Download or read book From Empire to Humanity written by Amanda B. Moniz and published by Oxford University Press. This book was released on 2016-06-01 with total page 329 pages. Available in PDF, EPUB and Kindle. Book excerpt: In the decades before the Revolution, Americans and Britons shared an imperial approach to helping those in need during times of disaster and hardship. They worked together on charitable ventures designed to strengthen the British empire, and ordinary men and women made donations for faraway members of the British community. Growing up in this world of connections, future activists from the British Isles, North America, and the West Indies developed expansive outlooks and transatlantic ties. The schism created by the Revolution fractured the community that nurtured this generation of philanthropists. In From Empire to Humanity, Amanda Moniz tells the story of a generation of American and British activists who transformed humanitarianism as they adjusted to being foreigners.
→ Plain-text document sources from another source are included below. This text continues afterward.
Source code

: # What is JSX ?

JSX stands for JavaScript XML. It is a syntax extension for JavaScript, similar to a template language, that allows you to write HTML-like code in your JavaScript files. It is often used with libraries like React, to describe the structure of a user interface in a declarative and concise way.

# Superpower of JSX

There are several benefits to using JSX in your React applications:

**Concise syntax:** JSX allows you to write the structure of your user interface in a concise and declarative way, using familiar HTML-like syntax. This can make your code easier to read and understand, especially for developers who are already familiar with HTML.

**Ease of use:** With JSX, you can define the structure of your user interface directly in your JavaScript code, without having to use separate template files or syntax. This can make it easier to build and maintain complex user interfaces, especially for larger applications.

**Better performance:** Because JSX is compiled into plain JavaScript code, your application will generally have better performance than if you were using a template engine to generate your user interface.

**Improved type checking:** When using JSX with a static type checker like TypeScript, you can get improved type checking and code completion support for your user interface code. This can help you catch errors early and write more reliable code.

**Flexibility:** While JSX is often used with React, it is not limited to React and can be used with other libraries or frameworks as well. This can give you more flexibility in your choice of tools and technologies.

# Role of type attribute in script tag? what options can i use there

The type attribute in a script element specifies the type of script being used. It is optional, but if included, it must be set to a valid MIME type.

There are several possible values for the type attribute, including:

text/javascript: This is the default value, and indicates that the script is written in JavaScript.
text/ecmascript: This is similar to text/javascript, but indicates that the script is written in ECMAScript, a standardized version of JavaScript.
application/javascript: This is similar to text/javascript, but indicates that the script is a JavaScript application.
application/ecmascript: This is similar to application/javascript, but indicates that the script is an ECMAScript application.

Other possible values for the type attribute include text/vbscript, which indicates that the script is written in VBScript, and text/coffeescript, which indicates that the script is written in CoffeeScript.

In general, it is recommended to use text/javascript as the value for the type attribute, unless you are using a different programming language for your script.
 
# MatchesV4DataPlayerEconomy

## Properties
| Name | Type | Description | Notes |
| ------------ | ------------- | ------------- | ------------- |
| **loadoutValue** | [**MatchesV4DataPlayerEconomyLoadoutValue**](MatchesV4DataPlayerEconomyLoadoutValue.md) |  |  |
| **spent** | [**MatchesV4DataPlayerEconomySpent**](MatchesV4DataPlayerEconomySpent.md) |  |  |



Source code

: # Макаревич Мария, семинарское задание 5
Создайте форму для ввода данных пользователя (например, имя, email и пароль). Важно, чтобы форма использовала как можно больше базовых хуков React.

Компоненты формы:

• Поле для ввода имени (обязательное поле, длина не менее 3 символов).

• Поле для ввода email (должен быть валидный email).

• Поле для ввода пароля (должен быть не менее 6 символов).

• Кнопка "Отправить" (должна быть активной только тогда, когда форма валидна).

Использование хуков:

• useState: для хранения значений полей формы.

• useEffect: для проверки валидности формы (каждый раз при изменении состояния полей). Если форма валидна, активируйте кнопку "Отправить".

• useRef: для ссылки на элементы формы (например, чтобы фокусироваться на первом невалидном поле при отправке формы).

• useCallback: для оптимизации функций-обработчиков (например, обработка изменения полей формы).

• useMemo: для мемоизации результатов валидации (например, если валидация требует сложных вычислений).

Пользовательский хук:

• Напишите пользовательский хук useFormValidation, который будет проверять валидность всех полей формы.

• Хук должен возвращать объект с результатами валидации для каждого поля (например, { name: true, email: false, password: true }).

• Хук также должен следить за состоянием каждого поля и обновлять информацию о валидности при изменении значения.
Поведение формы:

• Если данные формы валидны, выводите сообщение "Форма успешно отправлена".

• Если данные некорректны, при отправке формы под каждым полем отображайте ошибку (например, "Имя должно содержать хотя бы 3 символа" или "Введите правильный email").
American independence put an end to their common imperial humanitarianism, but not their friendships, their far-reaching visions, or their belief that philanthropy was a tool of statecraft. In the postwar years, these philanthropists, led by doctor-activists, collaborated on the anti-drowning cause, spread new medical charities, combatted the slave trade, reformed penal practices, and experimented with relieving needy strangers. The nature of their cooperation, however, had changed. No longer members of the same polity, they adopted a universal approach to their benevolence, working together for the good of humanity, rather than empire. Making the care of suffering strangers routine, these British and American activists laid the groundwork for later generations' global undertakings. From Empire to Humanity offers new perspectives on the history of philanthropy, as well as the Atlantic world and colonial and postcolonial history.